The Paradox of Stellar Youth

The age of the universe is measured on a cosmological scale, spanning nearly 13.8 billion years, but the age of a star is measured on an evolutionary timescale. The youngest stars are the objects currently observed in the earliest, pre-ignition stages of their life cycle. The distinction between a true star and its immediate predecessor, a protostar, is defined by the energy source that dominates its structure. A true star, like the Sun, is defined by the onset of sustained nuclear fusion in its core, primarily the burning of hydrogen into helium.

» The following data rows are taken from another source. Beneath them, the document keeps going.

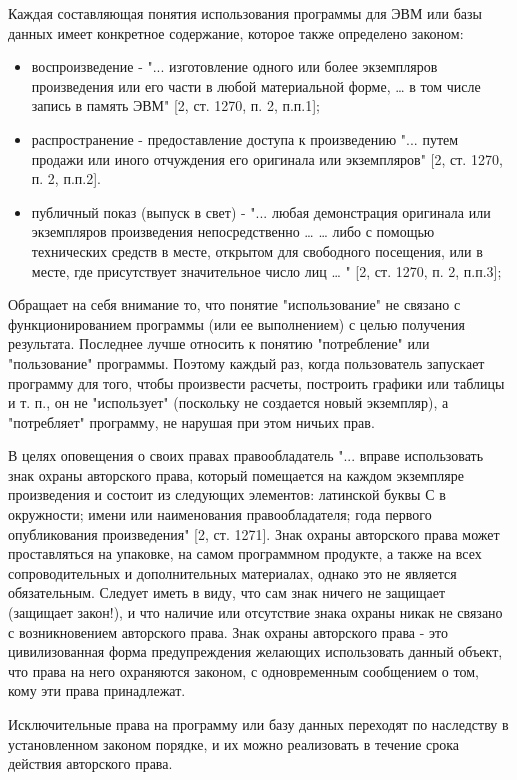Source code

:     Каждая составляющая понятия использования программы для ЭВМ или базы данных имеет конкретное содержание, которое также определено законом:
    \begin{itemize}
        \item   воспроизведение - "... изготовление одного или более экземпляров произведения или его части в любой материальной форме, … в том числе запись в память ЭВМ" [2, ст. 1270, п. 2, п.п.1];
        \item распространение - предоставление доступа к произведению "... путем продажи или иного отчуждения его оригинала или экземпляров" [2, ст. 1270, п. 2, п.п.2].
        \item публичный показ (выпуск в свет) - "... любая демонстрация оригинала или экземпляров произведения непосредственно … … либо с помощью технических средств в месте, открытом для свободного посещения, или в месте, где присутствует значительное число лиц … " [2, ст. 1270, п. 2, п.п.3];
    \end{itemize}

    Обращает на себя внимание то, что понятие "использование" не связано с функционированием программы (или ее выполнением) с целью получения результата. Последнее лучше относить к понятию "потребление" или "пользование" программы. Поэтому каждый раз, когда пользователь запускает программу для того, чтобы произвести расчеты, построить графики или таблицы и т. п., он не "использует" (поскольку не создается новый экземпляр), а "потребляет" программу, не нарушая при этом ничьих прав.

    В целях оповещения о своих правах правообладатель "... вправе использовать знак охраны авторского права, который помещается на каждом экземпляре произведения и состоит из следующих элементов: латинской буквы С в окружности; имени или наименования правообладателя; года первого опубликования произведения" [2, ст. 1271]. Знак охраны авторского права может проставляться на упаковке, на самом программном продукте, а также на всех сопроводительных и дополнительных материалах, однако это не является обязательным. Следует иметь в виду, что сам знак ничего не защищает (защищает закон!), и что наличие или отсутствие знака охраны никак не связано с возникновением авторского права. Знак охраны авторского права - это цивилизованная форма предупреждения желающих использовать данный объект, что права на него охраняются законом, с одновременным сообщением о том, кому эти права принадлежат.

    Исключительные права на программу или базу данных переходят по наследству в установленном законом порядке, и их можно реализовать в течение срока действия авторского права.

A protostar has not yet achieved the core temperature and pressure required for hydrogen fusion to begin. Instead, its energy output is derived entirely from the gravitational collapse of its massive surrounding gas and dust cloud. This ongoing gravitational contraction releases thermal energy, making the object luminous even without nuclear burning. This process ensures that the most youthful objects are newly collapsing embryos found throughout the Milky Way.

The Protostar Phase: Classifying True Youth

The earliest moments of stellar life are categorized into different classes based on their accretion rate and the thickness of their enveloping material. The absolute youngest objects are designated as Class 0 protostars, representing the initial, most deeply embedded phase of stellar formation. An object is classified as Class 0 when the mass of its surrounding gas and dust envelope is greater than the mass of the central stellar embryo. This stage is extremely short, lasting only about \(10^4\) to \(10^5\) years.

The Class 0 phase is characterized by vigorous accretion, where the central core rapidly gains mass from the infalling envelope. Following this, the object evolves into a Class I protostar, where the central star’s mass now exceeds the remaining envelope mass. The object continues to accrete material at a decreasing rate, and the envelope begins to dissipate. Finally, the object enters the Class II phase, known as the T Tauri stage, where the natal envelope has mostly dispersed, leaving a visible star surrounded by a protoplanetary disk.

Cosmic Nurseries: Where Stars Are Born

Stars are born within immense, cold, dense regions of space known as Giant Molecular Clouds (GMCs). These “cosmic nurseries” are the largest structures in the galaxy, composed mostly of molecular hydrogen and dust, with masses up to a million times that of the Sun. Within these clouds, gravity is the primary engine of star formation. Turbulence and magnetic fields initially resist gravity, but small fluctuations can create dense pockets, or cores, that become gravitationally unstable.

Once a core reaches a critical density, gravity overwhelms the internal pressure, causing the material to collapse inward. This collapse is the moment a protostar is born. Well-known star-forming regions, like the Orion Nebula or the Rho Ophiuchi cloud complex, visibly demonstrate this process. The collapsing material spins up, forming a surrounding disk, while a powerful bipolar outflow, or jet, is launched from the poles of the central object.

Detecting the Youngest Stars: Methods and Candidates

Identifying the youngest protostars requires specialized methods because the dense, dusty envelopes of Class 0 objects completely obscure them from visible light telescopes. Astronomers rely on infrared and radio astronomy to penetrate the shroud of dust and gas. The James Webb Space Telescope (JWST) detects the mid-infrared heat signature of the central object and its immediate surroundings.

The Atacama Large Millimeter/submillimeter Array (ALMA) is crucial for observing the coldest components, such as the millimeter-wavelength continuum emission from the dense dust envelope and the molecular gas in the infalling material. A prime example is the low-mass Class 0 protostar HH 211, located about 1,000 light-years away in the Perseus Molecular Cloud. Observations of HH 211 by JWST confirmed its extreme youth, revealing its powerful, narrow bipolar jet of molecular hydrogen, a distinct signature of the vigorous accretion phase. Discoveries like this continuously reset the record for the youngest known star-forming object.